We found time in the afternoon to do a little strolling of the streets as well.  Apparently there’s a big shopping district that Matt and I missed the first time around and I had no problem this time running in and out of H&M and Forever 21, trying to find new bikinis or outfits at deeply discounted prices.  Matt wasn’t in the shops with me, I had the credit card, and everything was fair game.  Surprisingly I walked out of every store empty handed which is a sign that Matt’s just rubbing off on me too much.  It was slightly satisfying to walk up to him though and proudly say “I bought nothing“.

When everyone had gotten their shopping in and we enjoyed a sweet afternoon treat of custard, we piled back into the cars for a tour of Little Havana, or Calle Ocho as it’s also known.  It’s an area of Miami that’s full of Cuban restaurants, shops, and markets.  They even have a McDonald’s there that serves rice and beans as a side because it’s so popularly requested.

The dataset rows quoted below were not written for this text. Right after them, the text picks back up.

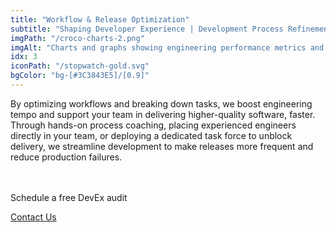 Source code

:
 ```yaml
---
title: "Workflow & Release Optimization"
subtitle: "Shaping Developer Experience | Development Process Refinement"
imgPath: "/croco-charts-2.png"
imgAlt: "Charts and graphs showing engineering performance metrics and improvements"
idx: 3
iconPath: "/stopwatch-gold.svg"
bgColor: "bg-[#3C3843E5]/[0.9]"
---
```


By optimizing workflows and breaking down tasks, we boost engineering tempo and support your team in delivering higher-quality software, faster. Through hands-on process coaching, placing experienced engineers directly in your team, or deploying a dedicated task force to unblock delivery, we streamline development to make releases more frequent and reduce production failures.
</br>
</br>
</br>
<div class="flex justify-end items-center gap-4">
  <p class="text-right">Schedule a free DevEx audit</p>
  <a id="book-a-call-action-hero"
     class="flex font-medium w-fit h-[61px] items-center px-4 py-2 rounded-md text-base text-center whitespace-nowrap bg-crocoder-yellow text-contrast hover:opacity-90"
     href="/contact">
    Contact Us
  </a>
</div>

On the grand tour we walked by a park full of old men playing dominoes, and an area of statues and monuments with tribute to Cuba.  Since we were missing our great Cuban friend Luis, the last and only missing member of the Dinner Club, we thought it would be nice to get a group photo of all of us that we could send to him back in Guatemala.  Asking the first random guy we saw walking down the street, we soon found this was not a wise choice.  Because this man was a Cuban.  That wanted to give us all a lesson on Cuba.  Six people who had all actually been to Cuba, and one that was of Cuba heritage.  We humored him for a little bit and sang along to the songs he was trying to teach us while he simultaneously made a grasshopper from palm fronds.  20 minutes and no photo later, we finally pulled another guy off the street to take our picture, allowing our ‘Cuban Tour Guide’ to be in it with us.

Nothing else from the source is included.